#### [WHAT THE TASK ASKS]
Retrieve each line that contains the word "return" from the entries below.

BEGIN

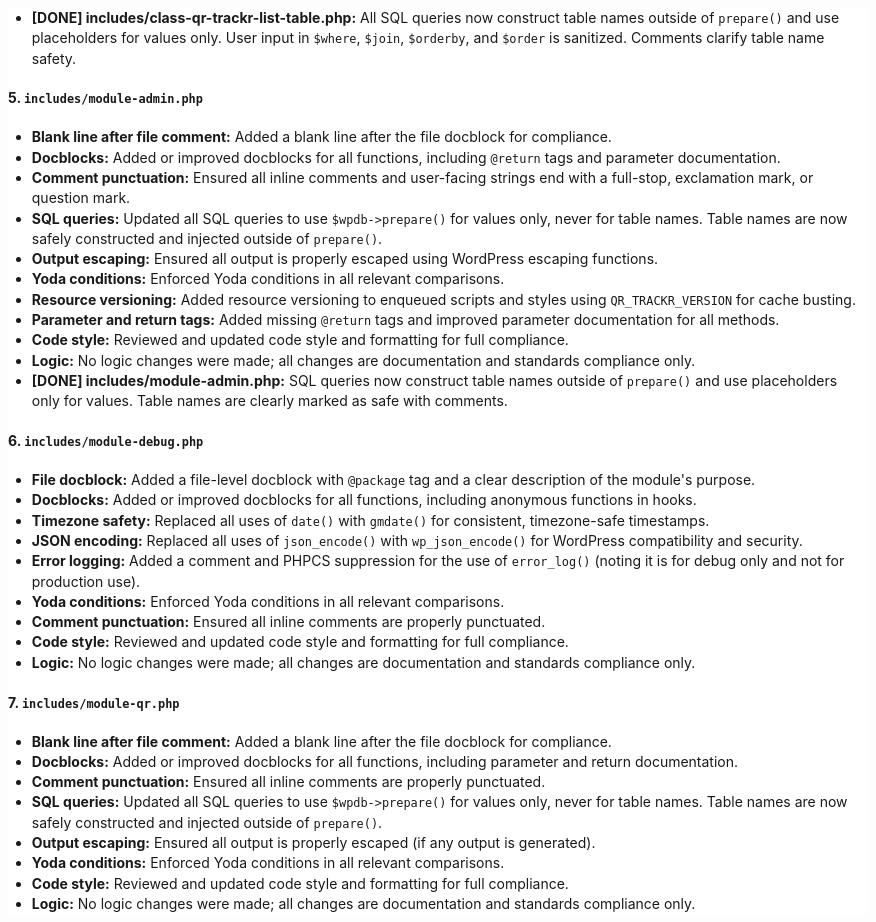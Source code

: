 - **[DONE] includes/class-qr-trackr-list-table.php:** All SQL queries now construct table names outside of `prepare()` and use placeholders for values only. User input in `$where`, `$join`, `$orderby`, and `$order` is sanitized. Comments clarify table name safety.

#### 5. `includes/module-admin.php`
- **Blank line after file comment:** Added a blank line after the file docblock for compliance.
- **Docblocks:** Added or improved docblocks for all functions, including `@return` tags and parameter documentation.
- **Comment punctuation:** Ensured all inline comments and user-facing strings end with a full-stop, exclamation mark, or question mark.
- **SQL queries:** Updated all SQL queries to use `$wpdb->prepare()` for values only, never for table names. Table names are now safely constructed and injected outside of `prepare()`.
- **Output escaping:** Ensured all output is properly escaped using WordPress escaping functions.
- **Yoda conditions:** Enforced Yoda conditions in all relevant comparisons.
- **Resource versioning:** Added resource versioning to enqueued scripts and styles using `QR_TRACKR_VERSION` for cache busting.
- **Parameter and return tags:** Added missing `@return` tags and improved parameter documentation for all methods.
- **Code style:** Reviewed and updated code style and formatting for full compliance.
- **Logic:** No logic changes were made; all changes are documentation and standards compliance only.
- **[DONE] includes/module-admin.php:** SQL queries now construct table names outside of `prepare()` and use placeholders only for values. Table names are clearly marked as safe with comments.

#### 6. `includes/module-debug.php`
- **File docblock:** Added a file-level docblock with `@package` tag and a clear description of the module's purpose.
- **Docblocks:** Added or improved docblocks for all functions, including anonymous functions in hooks.
- **Timezone safety:** Replaced all uses of `date()` with `gmdate()` for consistent, timezone-safe timestamps.
- **JSON encoding:** Replaced all uses of `json_encode()` with `wp_json_encode()` for WordPress compatibility and security.
- **Error logging:** Added a comment and PHPCS suppression for the use of `error_log()` (noting it is for debug only and not for production use).
- **Yoda conditions:** Enforced Yoda conditions in all relevant comparisons.
- **Comment punctuation:** Ensured all inline comments are properly punctuated.
- **Code style:** Reviewed and updated code style and formatting for full compliance.
- **Logic:** No logic changes were made; all changes are documentation and standards compliance only.

#### 7. `includes/module-qr.php`
- **Blank line after file comment:** Added a blank line after the file docblock for compliance.
- **Docblocks:** Added or improved docblocks for all functions, including parameter and return documentation.
- **Comment punctuation:** Ensured all inline comments are properly punctuated.
- **SQL queries:** Updated all SQL queries to use `$wpdb->prepare()` for values only, never for table names. Table names are now safely constructed and injected outside of `prepare()`.
- **Output escaping:** Ensured all output is properly escaped (if any output is generated).
- **Yoda conditions:** Enforced Yoda conditions in all relevant comparisons.
- **Code style:** Reviewed and updated code style and formatting for full compliance.
- **Logic:** No logic changes were made; all changes are documentation and standards compliance only.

END

#### [COMPLETED EXERCISE]
- **Docblocks:** Added or improved docblocks for all functions, including `@return` tags and parameter documentation.
- **Parameter and return tags:** Added missing `@return` tags and improved parameter documentation for all methods.
- **Docblocks:** Added or improved docblocks for all functions, including parameter and return documentation.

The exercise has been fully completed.